The bar plot suggests that labels like “grape” and “bitter gourd” have more instances than others.

#Visualize a grayscale image
visualize_image <- function(image_row) {
  image_matrix <- matrix(as.numeric(image_row), nrow = 100, ncol = 100, byrow = TRUE)
  image(1:100, 1:100, t(image_matrix)[, nrow(image_matrix):1], col = gray.colors(256), axes = FALSE)
}

par(mfrow = c(2, 2)) # 2x2 grid of images
for (i in 1:4) {
  visualize_image(image_data[i, 1:10000])
  title(main = image_data$label[i])
}

# Correlation Matrix
subset_data <- image_data[, 1:50]
corrplot::corrplot(cor(subset_data), method = "color", type = "upper", tl.cex = 0.6)

PCA

library(tidyverse)
library(caret)

image_data$label <- as.factor(image_data$label)
preprocess_params <- preProcess(image_data[, 1:10000], method = c("center", "scale"))
image_data_scaled <- predict(preprocess_params, image_data[, 1:10000])
pca_result <- prcomp(image_data_scaled, center = TRUE, scale. = TRUE)
plot(pca_result, type = "l", main = "Scree Plot - Variance Explained by PCs")

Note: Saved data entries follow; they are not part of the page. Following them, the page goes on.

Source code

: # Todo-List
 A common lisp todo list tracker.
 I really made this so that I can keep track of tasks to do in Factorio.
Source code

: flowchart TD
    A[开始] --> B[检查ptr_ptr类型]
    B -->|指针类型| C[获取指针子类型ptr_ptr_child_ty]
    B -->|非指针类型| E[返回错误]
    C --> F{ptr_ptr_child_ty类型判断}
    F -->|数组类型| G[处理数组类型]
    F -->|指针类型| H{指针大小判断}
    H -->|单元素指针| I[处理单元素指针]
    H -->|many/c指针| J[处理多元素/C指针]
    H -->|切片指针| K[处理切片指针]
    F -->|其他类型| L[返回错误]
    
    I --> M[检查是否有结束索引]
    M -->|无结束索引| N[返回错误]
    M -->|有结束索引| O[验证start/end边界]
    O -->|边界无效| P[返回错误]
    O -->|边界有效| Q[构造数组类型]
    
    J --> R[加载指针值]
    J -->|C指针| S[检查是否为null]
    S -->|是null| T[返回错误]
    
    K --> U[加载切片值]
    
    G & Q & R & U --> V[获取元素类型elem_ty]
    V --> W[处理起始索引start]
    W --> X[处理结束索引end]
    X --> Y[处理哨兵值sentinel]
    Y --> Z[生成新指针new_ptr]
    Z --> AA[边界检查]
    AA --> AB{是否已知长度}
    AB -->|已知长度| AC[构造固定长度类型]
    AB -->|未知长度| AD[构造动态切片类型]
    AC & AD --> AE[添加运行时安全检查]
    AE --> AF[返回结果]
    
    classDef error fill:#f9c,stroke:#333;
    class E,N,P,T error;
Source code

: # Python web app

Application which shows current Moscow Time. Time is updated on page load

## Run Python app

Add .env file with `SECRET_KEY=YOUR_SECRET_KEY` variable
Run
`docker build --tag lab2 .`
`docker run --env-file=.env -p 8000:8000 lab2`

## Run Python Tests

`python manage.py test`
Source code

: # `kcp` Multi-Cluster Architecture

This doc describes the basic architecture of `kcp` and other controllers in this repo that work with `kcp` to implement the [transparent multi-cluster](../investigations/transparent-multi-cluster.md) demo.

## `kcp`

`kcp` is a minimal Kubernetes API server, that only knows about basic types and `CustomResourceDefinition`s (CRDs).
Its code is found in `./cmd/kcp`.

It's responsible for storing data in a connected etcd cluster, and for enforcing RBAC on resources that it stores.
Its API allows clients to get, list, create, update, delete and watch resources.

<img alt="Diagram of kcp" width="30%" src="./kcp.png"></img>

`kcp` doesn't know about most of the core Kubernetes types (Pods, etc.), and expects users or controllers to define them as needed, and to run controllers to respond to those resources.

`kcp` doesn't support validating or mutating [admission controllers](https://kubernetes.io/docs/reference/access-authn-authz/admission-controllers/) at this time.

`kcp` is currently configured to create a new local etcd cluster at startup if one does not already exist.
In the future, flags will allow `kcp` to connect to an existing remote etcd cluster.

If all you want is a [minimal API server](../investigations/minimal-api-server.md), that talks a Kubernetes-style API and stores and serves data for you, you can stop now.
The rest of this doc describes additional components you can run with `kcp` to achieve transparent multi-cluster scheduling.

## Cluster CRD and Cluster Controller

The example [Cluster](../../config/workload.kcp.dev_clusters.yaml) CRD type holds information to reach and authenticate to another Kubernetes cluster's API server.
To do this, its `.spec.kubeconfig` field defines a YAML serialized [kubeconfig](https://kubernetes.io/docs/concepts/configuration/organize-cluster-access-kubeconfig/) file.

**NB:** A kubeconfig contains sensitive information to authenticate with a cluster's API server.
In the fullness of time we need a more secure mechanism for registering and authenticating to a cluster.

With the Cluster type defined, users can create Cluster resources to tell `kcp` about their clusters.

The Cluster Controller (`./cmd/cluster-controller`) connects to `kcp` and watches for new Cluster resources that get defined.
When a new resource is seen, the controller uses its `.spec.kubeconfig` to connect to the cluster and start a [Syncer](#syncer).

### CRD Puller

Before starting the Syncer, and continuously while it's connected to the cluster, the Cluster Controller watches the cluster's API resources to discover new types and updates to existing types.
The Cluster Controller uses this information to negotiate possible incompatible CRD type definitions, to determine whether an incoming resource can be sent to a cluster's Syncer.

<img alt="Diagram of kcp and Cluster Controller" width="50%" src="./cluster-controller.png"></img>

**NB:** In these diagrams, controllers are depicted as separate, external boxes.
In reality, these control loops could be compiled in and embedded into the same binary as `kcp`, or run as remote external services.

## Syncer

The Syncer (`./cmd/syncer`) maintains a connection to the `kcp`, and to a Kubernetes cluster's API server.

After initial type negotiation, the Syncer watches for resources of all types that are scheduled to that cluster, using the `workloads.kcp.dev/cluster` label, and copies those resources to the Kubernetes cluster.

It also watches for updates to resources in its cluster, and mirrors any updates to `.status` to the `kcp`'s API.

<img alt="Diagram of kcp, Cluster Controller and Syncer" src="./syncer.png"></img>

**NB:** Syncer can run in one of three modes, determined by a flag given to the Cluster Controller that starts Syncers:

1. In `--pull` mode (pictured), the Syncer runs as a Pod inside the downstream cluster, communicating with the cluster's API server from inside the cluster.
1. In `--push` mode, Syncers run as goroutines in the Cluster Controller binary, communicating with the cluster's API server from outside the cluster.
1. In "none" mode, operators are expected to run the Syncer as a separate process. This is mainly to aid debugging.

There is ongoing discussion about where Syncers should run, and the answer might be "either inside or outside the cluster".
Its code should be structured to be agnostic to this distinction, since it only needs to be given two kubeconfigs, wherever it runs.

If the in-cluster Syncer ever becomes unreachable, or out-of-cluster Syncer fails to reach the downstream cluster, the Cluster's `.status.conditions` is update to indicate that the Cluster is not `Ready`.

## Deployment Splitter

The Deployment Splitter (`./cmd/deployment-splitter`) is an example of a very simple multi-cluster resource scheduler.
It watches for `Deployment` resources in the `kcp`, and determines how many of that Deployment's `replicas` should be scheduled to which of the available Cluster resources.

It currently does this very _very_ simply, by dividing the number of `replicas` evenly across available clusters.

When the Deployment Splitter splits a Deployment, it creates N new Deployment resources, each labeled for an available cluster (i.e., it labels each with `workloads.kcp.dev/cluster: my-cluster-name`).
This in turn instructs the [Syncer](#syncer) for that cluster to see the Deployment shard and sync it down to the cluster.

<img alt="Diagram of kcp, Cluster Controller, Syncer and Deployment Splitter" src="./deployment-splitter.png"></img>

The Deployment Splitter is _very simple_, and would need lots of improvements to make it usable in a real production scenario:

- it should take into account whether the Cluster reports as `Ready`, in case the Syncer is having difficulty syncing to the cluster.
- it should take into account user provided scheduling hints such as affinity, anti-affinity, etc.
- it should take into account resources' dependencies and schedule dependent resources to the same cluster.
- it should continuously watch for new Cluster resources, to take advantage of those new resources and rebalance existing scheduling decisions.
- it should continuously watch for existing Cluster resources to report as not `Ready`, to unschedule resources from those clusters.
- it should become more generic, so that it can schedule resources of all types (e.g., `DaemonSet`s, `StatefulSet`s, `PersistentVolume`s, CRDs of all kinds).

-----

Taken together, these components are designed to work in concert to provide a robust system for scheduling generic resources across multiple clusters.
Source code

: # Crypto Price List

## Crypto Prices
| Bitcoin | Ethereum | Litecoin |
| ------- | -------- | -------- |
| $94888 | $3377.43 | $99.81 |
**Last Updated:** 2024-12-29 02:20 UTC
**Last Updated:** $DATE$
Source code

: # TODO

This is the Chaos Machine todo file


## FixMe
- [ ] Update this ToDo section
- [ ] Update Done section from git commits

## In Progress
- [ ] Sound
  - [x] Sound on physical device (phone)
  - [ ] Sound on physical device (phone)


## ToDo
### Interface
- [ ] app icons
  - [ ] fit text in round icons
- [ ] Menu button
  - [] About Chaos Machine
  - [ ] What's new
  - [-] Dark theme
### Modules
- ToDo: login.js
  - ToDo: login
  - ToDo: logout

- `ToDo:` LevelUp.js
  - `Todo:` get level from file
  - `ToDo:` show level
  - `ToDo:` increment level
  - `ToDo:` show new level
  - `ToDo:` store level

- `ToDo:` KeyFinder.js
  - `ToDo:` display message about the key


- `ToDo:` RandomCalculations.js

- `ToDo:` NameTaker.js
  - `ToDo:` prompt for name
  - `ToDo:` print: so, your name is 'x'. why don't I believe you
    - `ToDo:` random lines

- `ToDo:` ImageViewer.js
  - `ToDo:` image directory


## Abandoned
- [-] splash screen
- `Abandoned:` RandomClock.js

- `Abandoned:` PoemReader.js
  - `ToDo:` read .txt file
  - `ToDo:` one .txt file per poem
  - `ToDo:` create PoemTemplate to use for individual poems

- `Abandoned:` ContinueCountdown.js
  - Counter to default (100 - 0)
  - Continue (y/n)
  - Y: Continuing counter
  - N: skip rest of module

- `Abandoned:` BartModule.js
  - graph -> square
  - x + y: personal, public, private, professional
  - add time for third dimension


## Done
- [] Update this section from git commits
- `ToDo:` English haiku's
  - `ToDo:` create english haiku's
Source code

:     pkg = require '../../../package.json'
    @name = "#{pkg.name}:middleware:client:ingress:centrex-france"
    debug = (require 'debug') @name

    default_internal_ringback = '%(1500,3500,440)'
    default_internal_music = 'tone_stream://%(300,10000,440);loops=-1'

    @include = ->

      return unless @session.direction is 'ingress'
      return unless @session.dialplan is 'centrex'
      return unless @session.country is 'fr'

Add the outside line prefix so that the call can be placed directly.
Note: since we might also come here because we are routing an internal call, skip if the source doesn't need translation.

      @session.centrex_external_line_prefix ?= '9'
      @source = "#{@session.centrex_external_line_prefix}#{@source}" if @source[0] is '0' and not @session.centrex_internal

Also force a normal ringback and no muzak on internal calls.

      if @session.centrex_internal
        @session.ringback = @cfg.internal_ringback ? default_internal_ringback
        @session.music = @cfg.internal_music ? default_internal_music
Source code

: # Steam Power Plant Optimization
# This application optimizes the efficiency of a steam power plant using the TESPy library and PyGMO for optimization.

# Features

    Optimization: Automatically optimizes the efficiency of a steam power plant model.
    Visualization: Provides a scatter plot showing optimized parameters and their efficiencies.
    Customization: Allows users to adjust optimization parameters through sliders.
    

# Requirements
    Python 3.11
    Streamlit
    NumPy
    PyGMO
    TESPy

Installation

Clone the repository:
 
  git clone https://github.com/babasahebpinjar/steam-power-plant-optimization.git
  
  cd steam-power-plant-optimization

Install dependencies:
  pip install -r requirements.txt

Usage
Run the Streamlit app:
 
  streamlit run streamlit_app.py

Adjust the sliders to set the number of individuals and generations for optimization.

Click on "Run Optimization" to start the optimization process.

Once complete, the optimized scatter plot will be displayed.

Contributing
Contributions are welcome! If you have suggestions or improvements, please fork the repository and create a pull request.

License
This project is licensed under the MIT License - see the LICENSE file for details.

explained_variance <- cumsum(pca_result$sdev^2 / sum(pca_result$sdev^2))
n_components <- which(explained_variance > 0.90)[1]
cat("Number of components for 90% variance explained:", n_components, "\n")

## Number of components for 90% variance explained: 82

pca_data <- as.data.frame(pca_result$x[, 1:n_components])
pca_data$label <- image_data$label

PCA was applied to reduce the dimensionality of the data, keeping 82 components to explain 90% of the variance. This step reduces the computational complexity of the data, making it more manageable for further analysis.
A scree plot was used to visualize the variance explained by each principal component, helping to decide how many components to retain.

Logistic Regression

library(tidyverse)
library(caret)
library(nnet)
library(MLmetrics)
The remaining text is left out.